What is needed
With "SPAM" as the search word, show every line of the material that has it.

Material for the task
....
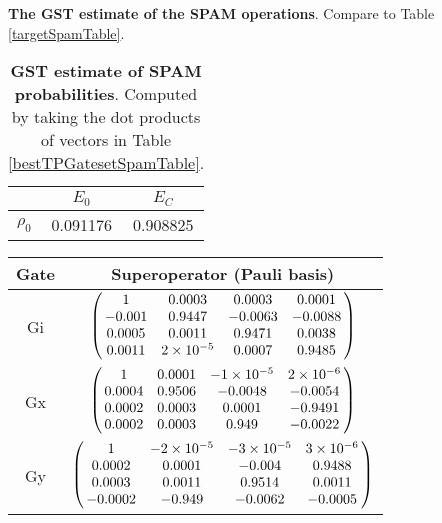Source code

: {\begin{table}[h]
\begin{center}
\caption{\textbf{The GST estimate of the SPAM operations}.  Compare to Table \ref{targetSpamTable}.\label{bestTPGatesetSpamTable}}
\end{center}
\end{table}

\begin{table}[h]
\begin{center}
\begin{tabular}[l]{|c|c|c|}
\hline
 & $E_{0}$ & $E_C$ \\ \hline
$\rho_{0}$ & 0.091176 & 0.908825 \\ \hline
\end{tabular}

\caption{\textbf{GST estimate of SPAM probabilities}.  Computed by taking the dot products of vectors in Table \ref{bestTPGatesetSpamTable}.\label{bestTPGatesetSpamParametersTable}}
\end{center}
\end{table}

\begin{table}[h]
\begin{center}
\begin{tabular}[l]{|c|c|}
\hline
Gate & Superoperator (Pauli basis) \\ \hline
Gi & $ \left(\!\!\begin{array}{cccc}
1 & 0.0003 & 0.0003 & 0.0001 \\ 
-0.001 & 0.9447 & -0.0063 & -0.0088 \\ 
0.0005 & 0.0011 & 0.9471 & 0.0038 \\ 
0.0011 & 2\times 10^{-5} & 0.0007 & 0.9485
 \end{array}\!\!\right) $
 \\ \hline
Gx & $ \left(\!\!\begin{array}{cccc}
1 & 0.0001 & -1\times 10^{-5} & 2\times 10^{-6} \\ 
0.0004 & 0.9506 & -0.0048 & -0.0054 \\ 
0.0002 & 0.0003 & 0.0001 & -0.9491 \\ 
0.0002 & 0.0003 & 0.949 & -0.0022
 \end{array}\!\!\right) $
 \\ \hline
Gy & $ \left(\!\!\begin{array}{cccc}
1 & -2\times 10^{-5} & -3\times 10^{-5} & 3\times 10^{-6} \\ 
0.0002 & 0.0001 & -0.004 & 0.9488 \\ 
0.0003 & 0.0011 & 0.9514 & 0.0011 \\ 
-0.0002 & -0.949 & -0.0062 & -0.0005
 \end{array}\!\!\right) $
 \\ \hline
\end{tabular}


\end{center}
\end{table}}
....
Response to this exercise
\caption{\textbf{The GST estimate of the SPAM operations}.  Compare to Table \ref{targetSpamTable}.\label{bestTPGatesetSpamTable}}
\caption{\textbf{GST estimate of SPAM probabilities}.  Computed by taking the dot products of vectors in Table \ref{bestTPGatesetSpamTable}.\label{bestTPGatesetSpamParametersTable}}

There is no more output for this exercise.